[Source texts of formatted documents]
*-*-*

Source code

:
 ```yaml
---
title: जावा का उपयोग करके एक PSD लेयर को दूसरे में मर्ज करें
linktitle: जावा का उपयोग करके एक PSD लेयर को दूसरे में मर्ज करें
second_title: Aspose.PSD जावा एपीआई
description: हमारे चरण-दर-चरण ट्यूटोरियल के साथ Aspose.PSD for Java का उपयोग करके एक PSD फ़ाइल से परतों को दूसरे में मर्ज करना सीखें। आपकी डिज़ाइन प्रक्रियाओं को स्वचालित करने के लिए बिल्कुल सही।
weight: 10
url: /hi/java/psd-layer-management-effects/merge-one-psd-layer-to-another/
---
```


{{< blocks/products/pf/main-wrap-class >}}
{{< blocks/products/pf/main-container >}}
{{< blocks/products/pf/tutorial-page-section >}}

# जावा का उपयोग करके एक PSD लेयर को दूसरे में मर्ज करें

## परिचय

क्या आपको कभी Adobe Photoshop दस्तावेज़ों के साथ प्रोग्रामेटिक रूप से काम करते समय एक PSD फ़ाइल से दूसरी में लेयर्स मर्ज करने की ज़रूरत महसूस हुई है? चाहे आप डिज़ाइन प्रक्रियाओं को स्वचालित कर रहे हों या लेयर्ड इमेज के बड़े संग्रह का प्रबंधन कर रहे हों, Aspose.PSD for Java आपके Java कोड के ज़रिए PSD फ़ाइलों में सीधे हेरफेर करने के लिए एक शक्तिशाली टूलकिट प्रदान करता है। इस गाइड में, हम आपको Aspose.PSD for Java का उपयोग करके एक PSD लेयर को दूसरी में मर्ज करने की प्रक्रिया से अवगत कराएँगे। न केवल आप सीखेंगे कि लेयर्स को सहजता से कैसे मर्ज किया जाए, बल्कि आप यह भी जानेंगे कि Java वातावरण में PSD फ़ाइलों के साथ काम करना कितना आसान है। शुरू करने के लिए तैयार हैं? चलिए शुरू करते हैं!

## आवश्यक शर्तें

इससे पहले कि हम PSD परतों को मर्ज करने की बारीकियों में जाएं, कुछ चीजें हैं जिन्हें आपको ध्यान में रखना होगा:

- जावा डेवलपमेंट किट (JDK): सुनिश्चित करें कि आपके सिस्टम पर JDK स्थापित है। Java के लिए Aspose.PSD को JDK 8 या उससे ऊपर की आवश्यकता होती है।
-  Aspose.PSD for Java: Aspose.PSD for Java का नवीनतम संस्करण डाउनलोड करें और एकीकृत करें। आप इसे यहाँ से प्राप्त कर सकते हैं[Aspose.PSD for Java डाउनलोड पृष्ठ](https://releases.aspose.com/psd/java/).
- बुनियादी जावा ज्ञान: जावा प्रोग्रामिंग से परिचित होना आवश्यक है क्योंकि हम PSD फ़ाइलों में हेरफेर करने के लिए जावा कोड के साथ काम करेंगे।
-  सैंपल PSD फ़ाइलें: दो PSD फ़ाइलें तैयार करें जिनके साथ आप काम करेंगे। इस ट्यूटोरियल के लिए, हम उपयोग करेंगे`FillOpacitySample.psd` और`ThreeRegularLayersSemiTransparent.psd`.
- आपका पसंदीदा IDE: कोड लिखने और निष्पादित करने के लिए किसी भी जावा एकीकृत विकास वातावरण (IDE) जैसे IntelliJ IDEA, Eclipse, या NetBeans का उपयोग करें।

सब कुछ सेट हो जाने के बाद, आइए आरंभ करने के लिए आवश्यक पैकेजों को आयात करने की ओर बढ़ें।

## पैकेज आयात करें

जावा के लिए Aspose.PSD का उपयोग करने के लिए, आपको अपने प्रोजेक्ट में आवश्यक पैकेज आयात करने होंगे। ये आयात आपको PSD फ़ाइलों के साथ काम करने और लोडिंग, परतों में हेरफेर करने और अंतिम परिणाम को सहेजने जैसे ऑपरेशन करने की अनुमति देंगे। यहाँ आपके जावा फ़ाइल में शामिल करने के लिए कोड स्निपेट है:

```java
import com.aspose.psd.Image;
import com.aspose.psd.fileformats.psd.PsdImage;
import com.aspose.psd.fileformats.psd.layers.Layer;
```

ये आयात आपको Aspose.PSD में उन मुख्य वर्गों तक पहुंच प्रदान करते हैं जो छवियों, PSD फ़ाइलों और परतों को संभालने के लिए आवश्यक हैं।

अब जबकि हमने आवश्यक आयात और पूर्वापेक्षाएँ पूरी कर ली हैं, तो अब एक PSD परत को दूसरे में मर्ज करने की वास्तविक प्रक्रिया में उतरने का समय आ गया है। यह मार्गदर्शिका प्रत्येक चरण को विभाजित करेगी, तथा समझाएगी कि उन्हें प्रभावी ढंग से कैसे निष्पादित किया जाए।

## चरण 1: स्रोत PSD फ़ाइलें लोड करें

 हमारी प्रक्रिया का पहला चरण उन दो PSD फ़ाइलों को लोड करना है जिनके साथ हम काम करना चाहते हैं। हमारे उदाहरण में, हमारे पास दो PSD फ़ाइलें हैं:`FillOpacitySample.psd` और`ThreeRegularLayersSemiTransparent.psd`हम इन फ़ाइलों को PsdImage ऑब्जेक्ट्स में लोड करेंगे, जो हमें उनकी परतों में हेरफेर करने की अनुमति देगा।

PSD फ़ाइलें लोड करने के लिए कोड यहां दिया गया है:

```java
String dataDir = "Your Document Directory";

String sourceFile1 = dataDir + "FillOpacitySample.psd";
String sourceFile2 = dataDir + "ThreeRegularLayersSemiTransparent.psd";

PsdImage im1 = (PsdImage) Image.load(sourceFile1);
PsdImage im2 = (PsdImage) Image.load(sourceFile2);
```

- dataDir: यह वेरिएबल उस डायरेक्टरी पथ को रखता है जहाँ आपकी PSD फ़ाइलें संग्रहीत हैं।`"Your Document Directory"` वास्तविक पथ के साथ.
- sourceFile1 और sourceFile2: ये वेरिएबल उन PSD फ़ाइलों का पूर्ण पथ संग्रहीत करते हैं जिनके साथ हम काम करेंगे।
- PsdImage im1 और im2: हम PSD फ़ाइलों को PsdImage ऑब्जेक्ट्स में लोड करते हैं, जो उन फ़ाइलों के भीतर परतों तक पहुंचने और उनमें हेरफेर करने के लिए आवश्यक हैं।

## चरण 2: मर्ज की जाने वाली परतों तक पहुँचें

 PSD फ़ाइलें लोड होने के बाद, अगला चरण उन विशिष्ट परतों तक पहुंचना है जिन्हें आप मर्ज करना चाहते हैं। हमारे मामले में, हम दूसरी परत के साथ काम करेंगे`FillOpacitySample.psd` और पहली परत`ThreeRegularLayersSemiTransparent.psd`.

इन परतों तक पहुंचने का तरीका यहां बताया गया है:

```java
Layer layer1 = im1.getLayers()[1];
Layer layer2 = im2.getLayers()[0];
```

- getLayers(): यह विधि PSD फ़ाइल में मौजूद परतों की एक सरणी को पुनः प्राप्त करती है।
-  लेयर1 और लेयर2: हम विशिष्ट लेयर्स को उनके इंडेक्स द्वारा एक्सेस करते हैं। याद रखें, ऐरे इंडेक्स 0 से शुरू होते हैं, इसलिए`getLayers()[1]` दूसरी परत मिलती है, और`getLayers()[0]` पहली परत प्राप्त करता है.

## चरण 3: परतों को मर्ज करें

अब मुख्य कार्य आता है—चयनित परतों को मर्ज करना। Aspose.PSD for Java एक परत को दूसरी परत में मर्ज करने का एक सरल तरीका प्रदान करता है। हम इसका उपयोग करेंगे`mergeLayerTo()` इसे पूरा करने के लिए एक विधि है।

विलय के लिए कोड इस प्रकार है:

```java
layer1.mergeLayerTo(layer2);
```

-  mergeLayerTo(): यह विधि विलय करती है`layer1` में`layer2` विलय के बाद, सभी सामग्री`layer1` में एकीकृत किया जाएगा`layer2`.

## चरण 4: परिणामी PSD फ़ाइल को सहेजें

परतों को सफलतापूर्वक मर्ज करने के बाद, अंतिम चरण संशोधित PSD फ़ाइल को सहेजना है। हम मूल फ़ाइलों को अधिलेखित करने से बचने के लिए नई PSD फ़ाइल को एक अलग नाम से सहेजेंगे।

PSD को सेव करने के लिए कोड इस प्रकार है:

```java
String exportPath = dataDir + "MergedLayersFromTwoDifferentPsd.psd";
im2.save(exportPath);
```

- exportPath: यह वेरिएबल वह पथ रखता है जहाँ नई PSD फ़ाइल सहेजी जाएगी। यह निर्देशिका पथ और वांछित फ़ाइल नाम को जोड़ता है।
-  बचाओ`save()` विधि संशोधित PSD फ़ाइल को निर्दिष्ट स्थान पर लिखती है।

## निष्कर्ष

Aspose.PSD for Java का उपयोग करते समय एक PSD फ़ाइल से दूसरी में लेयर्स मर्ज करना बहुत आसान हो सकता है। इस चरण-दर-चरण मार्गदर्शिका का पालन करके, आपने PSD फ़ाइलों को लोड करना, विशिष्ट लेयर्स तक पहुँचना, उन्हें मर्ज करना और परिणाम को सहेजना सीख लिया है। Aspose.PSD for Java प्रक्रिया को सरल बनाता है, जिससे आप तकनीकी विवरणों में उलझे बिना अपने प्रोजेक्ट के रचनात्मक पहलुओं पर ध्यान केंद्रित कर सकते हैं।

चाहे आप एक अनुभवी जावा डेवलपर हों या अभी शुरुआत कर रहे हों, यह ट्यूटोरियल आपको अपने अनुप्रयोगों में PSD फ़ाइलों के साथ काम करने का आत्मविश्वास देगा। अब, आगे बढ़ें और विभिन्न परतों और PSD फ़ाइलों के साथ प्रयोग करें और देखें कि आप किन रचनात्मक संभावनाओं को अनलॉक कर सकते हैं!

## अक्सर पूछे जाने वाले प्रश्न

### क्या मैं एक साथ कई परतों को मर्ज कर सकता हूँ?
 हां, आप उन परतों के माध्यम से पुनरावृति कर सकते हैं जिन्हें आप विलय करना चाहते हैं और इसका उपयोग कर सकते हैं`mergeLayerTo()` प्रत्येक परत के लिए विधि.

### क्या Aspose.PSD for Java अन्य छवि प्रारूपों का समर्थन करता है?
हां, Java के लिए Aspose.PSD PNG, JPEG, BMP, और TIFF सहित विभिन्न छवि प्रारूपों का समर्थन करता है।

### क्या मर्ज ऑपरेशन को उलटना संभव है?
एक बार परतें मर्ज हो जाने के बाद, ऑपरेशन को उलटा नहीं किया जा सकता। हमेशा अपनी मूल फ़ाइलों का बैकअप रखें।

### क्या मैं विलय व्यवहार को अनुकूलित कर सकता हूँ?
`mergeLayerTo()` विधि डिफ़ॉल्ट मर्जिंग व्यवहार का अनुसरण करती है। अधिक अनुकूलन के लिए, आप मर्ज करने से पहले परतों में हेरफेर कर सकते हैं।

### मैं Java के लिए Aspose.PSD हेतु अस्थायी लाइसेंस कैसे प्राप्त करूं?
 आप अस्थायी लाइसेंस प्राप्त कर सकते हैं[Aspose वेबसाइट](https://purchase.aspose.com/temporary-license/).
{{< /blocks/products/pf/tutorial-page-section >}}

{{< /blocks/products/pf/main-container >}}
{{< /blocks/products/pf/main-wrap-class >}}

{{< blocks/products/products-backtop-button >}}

*-*-*

Exercise. Looking at the entries above, can you reproduce exactly the lines from the one that holds "इन परतों तक" through the one that holds "mergeLayerTo(): यह विधि", and only those?

Solution to the problem.
इन परतों तक पहुंचने का तरीका यहां बताया गया है:

```java
Layer layer1 = im1.getLayers()[1];
Layer layer2 = im2.getLayers()[0];
```

- getLayers(): यह विधि PSD फ़ाइल में मौजूद परतों की एक सरणी को पुनः प्राप्त करती है।
-  लेयर1 और लेयर2: हम विशिष्ट लेयर्स को उनके इंडेक्स द्वारा एक्सेस करते हैं। याद रखें, ऐरे इंडेक्स 0 से शुरू होते हैं, इसलिए`getLayers()[1]` दूसरी परत मिलती है, और`getLayers()[0]` पहली परत प्राप्त करता है.

## चरण 3: परतों को मर्ज करें

अब मुख्य कार्य आता है—चयनित परतों को मर्ज करना। Aspose.PSD for Java एक परत को दूसरी परत में मर्ज करने का एक सरल तरीका प्रदान करता है। हम इसका उपयोग करेंगे`mergeLayerTo()` इसे पूरा करने के लिए एक विधि है।

विलय के लिए कोड इस प्रकार है:

```java
layer1.mergeLayerTo(layer2);
```

-  mergeLayerTo(): यह विधि विलय करती है`layer1` में`layer2` विलय के बाद, सभी सामग्री`layer1` में एकीकृत किया जाएगा`layer2`.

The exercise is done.